Just FTR: the siblings command has probably worked. Just the reporting you saw is rather unfortunate. I opened an issue to address this: https://github.com/datalad/datalad/issues/4322

1 Like

Hey, I have a related question: when doing this, every person who wants to use this dataset would have to do two steps:

datalad clone clone-url.from.bitbucket foo-dataset
cd foo-dataset 
datalad siblings configure --name origin --publish-depends s3bucket

because the datalad-publish-depends config param in stored in .git/config and so will not be cloned/fetched from the remote git repo.

Is there any way to work around this so that datalad clone immediately sets up the publishing dependency? Maybe datalad could store the publish-depends configuration in .datalad/config instead (which is part of the git repo)? This is obviously not specific to BitBucket, but in general plain git remote repos :slight_smile:

Thanks in advance!

every person who wants to use this dataset would have to do two steps …

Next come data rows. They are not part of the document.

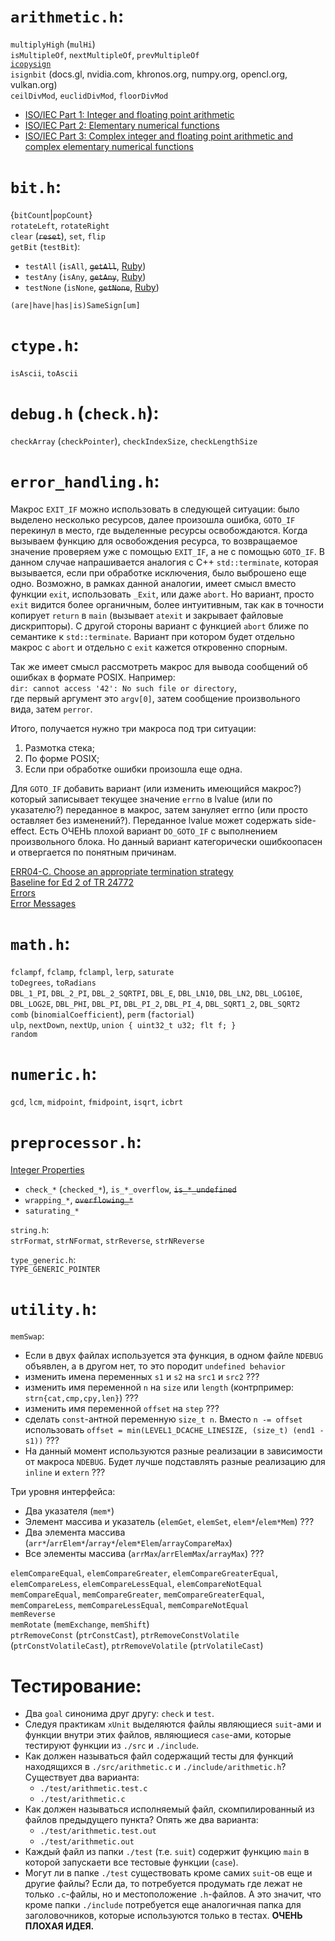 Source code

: # `arithmetic.h`:<br/>
`multiplyHigh` (`mulHi`)<br/>
`isMultipleOf`, `nextMultipleOf`, `prevMultipleOf`<br/>
[`icopysign`](https://gcc.gnu.org/onlinedocs/gfortran/SIGN.html)<br/>
`isignbit` (docs.gl, nvidia.com, khronos.org, numpy.org, opencl.org, vulkan.org)<br/>
`ceilDivMod`, `euclidDivMod`, `floorDivMod`

- [ISO/IEC Part 1: Integer and floating point arithmetic](http://www.open-std.org/jtc1/sc22/wg11/docs/n519.pdf)
- [ISO/IEC Part 2: Elementary numerical functions](http://www.open-std.org/jtc1/sc22/wg11/docs/n462.pdf)
- [ISO/IEC Part 3: Complex integer and floating point arithmetic and complex elementary numerical functions](http://www.open-std.org/jtc1/sc22/wg11/docs/n497.pdf)

# `bit.h`:<br/>
{`bitCount`|`popCount`}<br/>
`rotateLeft`, `rotateRight`<br/>
`clear` (~~`reset`~~), `set`, `flip`<br/>
 `getBit` (`testBit`):<br/>
 - `testAll` (`isAll`, ~~`getAll`~~, [Ruby](https://ruby-doc.org/core-3.1.2/Integer.html#method-i-allbits-3F))
 - `testAny` (`isAny`, ~~`getAny`~~, [Ruby](https://ruby-doc.org/core-3.1.2/Integer.html#method-i-anybits-3F))
 - `testNone` (`isNone`, ~~`getNone`~~, [Ruby](https://ruby-doc.org/core-3.1.2/Integer.html#method-i-nobits-3F))

`(are|have|has|is)SameSign[um]`

# `ctype.h`:<br/>
`isAscii`, `toAscii`

# `debug.h` (`check.h`):<br/>
`checkArray` (`checkPointer`), `checkIndexSize`, `checkLengthSize`

# `error_handling.h`:<br/>
Макрос `EXIT_IF` можно использовать в следующей ситуации: было выделено несколько ресурсов, далее произошла ошибка, `GOTO_IF` перекинул в место, где выделенные ресурсы освобождаются. Когда вызываем функцию для освобождения ресурса, то возвращаемое значение проверяем уже с помощью `EXIT_IF`, а не с помощью `GOTO_IF`. В данном случае напрашивается аналогия с C++ `std::terminate`, которая вызывается, если при обработке исключения, было выброшено еще одно. Возможно, в рамках данной аналогии, имеет смысл вместо функции `exit`, использовать `_Exit`, или даже `abort`. Но вариант, просто `exit` видится более органичным, более интуитивным, так как в точности копирует `return` в `main` (вызывает `atexit` и закрывает файловые дискрипторы). С другой стороны вариант с функцией `abort` ближе по семантике к `std::terminate`. Вариант при котором будет отдельно макрос с `abort` и отдельно с `exit` кажется откровенно спорным.

Так же имеет смысл рассмотреть макрос для вывода сообщений об ошибках в формате POSIX. Например:<br/>
`dir: cannot access '42': No such file or directory`,<br/>
где первый аргумент это `argv[0]`, затем сообщение произвольного вида, затем `perror`.

Итого, получается нужно три макроса под три ситуации:<br/>
1) Размотка стека;<br/>
2) По форме POSIX;<br/>
3) Если при обработке ошибки произошла еще одна.

Для `GOTO_IF` добавить вариант (или изменить имеющийся макрос?) который записывает текущее значение `errno` в lvalue (или по указателю?) переданное в макрос, затем зануляет errno (или просто оставляет без изменений?). Переданное lvalue может содержать side-effect. Есть ОЧЕНЬ плохой вариант `DO_GOTO_IF` с выполнением произвольного блока. Но данный вариант категорически ошибкоопасен и отвергается по понятным причинам.

[ERR04-C. Choose an appropriate termination strategy](https://wiki.sei.cmu.edu/confluence/display/c/ERR04-C.+Choose+an+appropriate+termination+strategy)<br/>
[Baseline for Ed 2 of TR 24772](https://www.open-std.org/jtc1/sc22/wg23/docs/ISO-IECJTC1-SC22-WG23_N0453-baseline-wd-pdtr-24772-2013-06.pdf)<br/>
[Errors](https://www.gnu.org/prep/standards/html_node/Errors.html)<br/>
[Error Messages](https://www.gnu.org/software/libc/manual/html_node/Error-Messages.html)

# `math.h`:<br/>
`fclampf`, `fclamp`, `fclampl`, `lerp`, `saturate`<br/>
`toDegrees`, `toRadians`<br/>
`DBL_1_PI`, `DBL_2_PI`, `DBL_2_SQRTPI`, `DBL_E`, `DBL_LN10`, `DBL_LN2`, `DBL_LOG10E`, `DBL_LOG2E`, `DBL_PHI`, `DBL_PI`, `DBL_PI_2`, `DBL_PI_4`, `DBL_SQRT1_2`, `DBL_SQRT2`<br/>
`comb` (`binomialCoefficient`), `perm` (`factorial`)<br/>
`ulp`, `nextDown`, `nextUp`, `union { uint32_t u32; flt f; }`<br/>
`random`

# `numeric.h`:<br/>
`gcd`, `lcm`, `midpoint`, `fmidpoint`, `isqrt`, `icbrt`

# `preprocessor.h`:<br/>
[Integer Properties](https://www.gnu.org/software/gnulib/manual/html_node/Integer-Properties.html)
- `check_*` (`checked_*`), `is_*_overflow`, ~~`is_*_undefined`~~
- `wrapping_*`, ~~`overflowing_*`~~
- `saturating_*`

`string.h`:<br/>
`strFormat`, `strNFormat`, `strReverse`, `strNReverse`

`type_generic.h`:<br/>
`TYPE_GENERIC_POINTER`

# `utility.h`:<br/>
`memSwap`:
- Если в двух файлах используется эта функция, в одном файле `NDEBUG` объявлен, а в другом нет, то это породит `undefined behavior`
- изменить имена переменных `s1` и `s2` на `src1` и `src2` ???
- изменить имя переменной `n` на `size` или `length` (контрпример: `strn{cat,cmp,cpy,len}`) ???
- изменить имя переменной `offset` на `step` ???
- сделать `const`-антной переменную `size_t n`. Вместо `n -= offset` использовать `offset = min(LEVEL1_DCACHE_LINESIZE, (size_t) (end1 - s1))` ???
- На данный момент используются разные реализации в зависимости от макроса `NDEBUG`. Будет лучше подставлять разные реализацию для `inline` и `extern` ???

Три уровня интерфейса:
- Два указателя (`mem*`)
- Элемент массива и указатель (`elemGet`, `elemSet`, `elem*`/`elem*Mem`) ???
- Два элемента массива (`arr*`/`arrElem*`/`array*`/`elem*Elem`/`arrayCompareMax`)
- Все элементы массива (`arrMax`/`arrElemMax`/`arrayMax`) ???

`elemCompareEqual`, `elemCompareGreater`, `elemCompareGreaterEqual`, `elemCompareLess`, `elemCompareLessEqual`, `elemCompareNotEqual`<br/>
`memCompareEqual`, `memCompareGreater`, `memCompareGreaterEqual`, `memCompareLess`, `memCompareLessEqual`, `memCompareNotEqual`<br/>
`memReverse`<br/>
`memRotate` (`memExchange`, `memShift`)<br/>
`ptrRemoveConst` (`ptrConstCast`), `ptrRemoveConstVolatile` (`ptrConstVolatileCast`), `ptrRemoveVolatile` (`ptrVolatileCast`)

# Тестирование:<br/>
- Два `goal` синонима друг другу: `check` и `test`.
- Следуя практикам `xUnit` выделяются файлы являющиеся `suit`-ами и функции внутри этих файлов, являющиеся `case`-ами, которые тестируют функции из `./src` и `./include`.
- Как должен называться файл содержащий тесты для функций находящихся в `./src/arithmetic.c` и `./include/arithmetic.h`? Существует два варианта:
  - `./test/arithmetic.test.c`
  - `./test/arithmetic.c`
- Как должен называться исполняемый файл, скомпилированный из файлов предыдущего пункта? Опять же два варианта:
  - `./test/arithmetic.test.out`
  - `./test/arithmetic.out`
- Каждый файл из папки `./test` (т.е. `suit`) содержит функцию `main` в которой запускаети все тестовые функции (`case`).
- Могут ли в папке `./test` существовать кроме самих `suit`-ов еще и другие файлы? Если да, то потребуется продумать где лежат не только `.c`-файлы, но и местоположение `.h`-файлов. А это значит, что кроме папки `./include` потребуется еще аналогичная папка для заголовочников, которые используются только в тестах. **ОЧЕНЬ ПЛОХАЯ ИДЕЯ.**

Just FTR, it would be necessary for every person that has, and will make use of a push to origin. For consumption of the dataset this is not needed.

Maybe datalad could store the publish-depends configuration in .datalad/config instead (which is part of the git repo)?

That may work. Setting a publication dependency is merely setting a config option

remote.<name>.datalad-publish-depends=<dep>

or in your case

remote.origin.datalad-publish-depends=s3bucket

it is possible to (manually) put this in .datalad/config. I have not tested it (yet), though. I am also not 100% confident that there are no negative side-effects, or security implications that would prevent DataLad from honoring such a remote configuration (now or in the future).

1 Like

Amazing, thanks! This worked like a charm.

Wouldn’t it make sense to somehow make this the default? It would essentially eliminate the need for custom create-sibling-{github,gitlab} commands, no? Or at least have a CLI flag that allows one to --save-sibling-config-repo when doing a regular create-sibling :slight_smile:

By the way, it would be great to also update the Handbook documentation on using shared infrastructure to inform users that if they do datalad create-sibling <..> --publish-depends 'foo' then this will NOT be persisted / made available for others who clone the repo. Now it was a bit confusing and I had to figure out manually that this section can’t work with regular create-sibling commands - you MUST use create-sibling-{github,gitlab} if you want to share the publish-depends configuration.

Thanks for the feedback! :slight_smile: Will look into it, and PRs are also always welcome!